(Stored data entries)
───

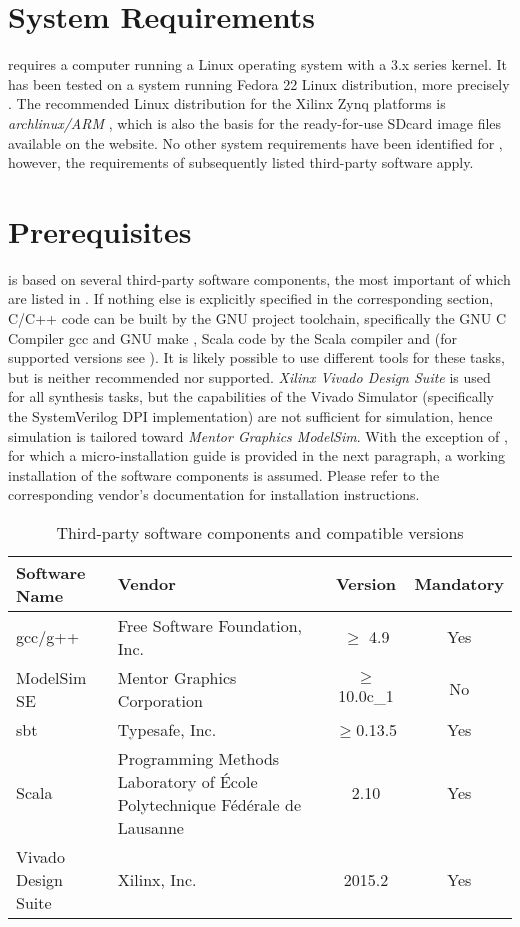 \section{System Requirements}
\tapasco{} requires a computer running a \textsf{Linux} operating system with a 3.x series kernel.
It has been tested on a system running Fedora 22 Linux distribution, more precisely .
The recommended Linux distribution for the Xilinx Zynq platforms is \emph{archlinux/ARM} \cite{archlinuxarm}, which is also the basis for the ready-for-use SDcard image files available on the \tapasco{} website.
No other system requirements have been identified for \tapasco{}, however, the requirements of subsequently listed third-party software apply.

\section{Prerequisites}
\tapasco{} is based on several third-party software components, the most important of which are listed in .
If nothing else is explicitly specified in the corresponding section, C/C++ code can be built by the GNU project toolchain, specifically the GNU C Compiler gcc \cite{gcc} and GNU make \cite{gmake}, Scala code by the Scala compiler \cite{scala} and  \cite{sbt} (for supported versions see ).
It is likely possible to use different tools for these tasks, but is neither recommended nor supported.
\emph{Xilinx Vivado Design Suite} is used for all synthesis tasks, but the capabilities of the Vivado Simulator (specifically the SystemVerilog DPI implementation) are not sufficient for simulation, hence simulation is tailored toward \emph{Mentor Graphics ModelSim}.
With the exception of , for which a micro-installation guide is provided in the next paragraph, a working installation of the software components is assumed.
Please refer to the corresponding vendor's documentation for installation instructions.

\begin{longtable}[c]{llcc}
  \caption{Third-party software components and compatible versions}
  \label{tbl:thirdparty}\\
  \toprule
  \textbf{Software Name} & \textbf{Vendor} & \textbf{Version} & \textbf{Mandatory}\\\midrule
  \endhead
  \bottomrule
  \endlastfoot
  gcc/g++ & Free Software Foundation, Inc. & $\geq$ 4.9 & Yes\\\midrule
  ModelSim SE & Mentor Graphics Corporation & $\geq$ 10.0c\_1 & No\\\midrule
  sbt & Typesafe, Inc. & $\geq$0.13.5 & Yes\\\midrule
  Scala & \begin{minipage}{5cm}Programming Methods Laboratory of École Polytechnique Fédérale de Lausanne\end{minipage} & 2.10 & Yes\\\midrule
  Vivado Design Suite & Xilinx, Inc. & 2015.2 & Yes\\
\end{longtable}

───

### Work item
Could you write out the records again exactly, without any of their pictures?

### Answer space
 \section{System Requirements}
\tapasco{} requires a computer running a \textsf{Linux} operating system with a 3.x series kernel.
It has been tested on a system running Fedora 22 Linux distribution, more precisely .
The recommended Linux distribution for the Xilinx Zynq platforms is \emph{archlinux/ARM} \cite{archlinuxarm}, which is also the basis for the ready-for-use SDcard image files available on the \tapasco{} website.
No other system requirements have been identified for \tapasco{}, however, the requirements of subsequently listed third-party software apply.

\section{Prerequisites}
\tapasco{} is based on several third-party software components, the most important of which are listed in .
If nothing else is explicitly specified in the corresponding section, C/C++ code can be built by the GNU project toolchain, specifically the GNU C Compiler gcc \cite{gcc} and GNU make \cite{gmake}, Scala code by the Scala compiler \cite{scala} and  \cite{sbt} (for supported versions see ).
It is likely possible to use different tools for these tasks, but is neither recommended nor supported.
\emph{Xilinx Vivado Design Suite} is used for all synthesis tasks, but the capabilities of the Vivado Simulator (specifically the SystemVerilog DPI implementation) are not sufficient for simulation, hence simulation is tailored toward \emph{Mentor Graphics ModelSim}.
With the exception of , for which a micro-installation guide is provided in the next paragraph, a working installation of the software components is assumed.
Please refer to the corresponding vendor's documentation for installation instructions.

\begin{longtable}[c]{llcc}
  \caption{Third-party software components and compatible versions}
  \label{tbl:thirdparty}\\
  \toprule
  \textbf{Software Name} & \textbf{Vendor} & \textbf{Version} & \textbf{Mandatory}\\\midrule
  \endhead
  \bottomrule
  \endlastfoot
  gcc/g++ & Free Software Foundation, Inc. & $\geq$ 4.9 & Yes\\\midrule
  ModelSim SE & Mentor Graphics Corporation & $\geq$ 10.0c\_1 & No\\\midrule
  sbt & Typesafe, Inc. & $\geq$0.13.5 & Yes\\\midrule
  Scala & \begin{minipage}{5cm}Programming Methods Laboratory of École Polytechnique Fédérale de Lausanne\end{minipage} & 2.10 & Yes\\\midrule
  Vivado Design Suite & Xilinx, Inc. & 2015.2 & Yes\\
\end{longtable}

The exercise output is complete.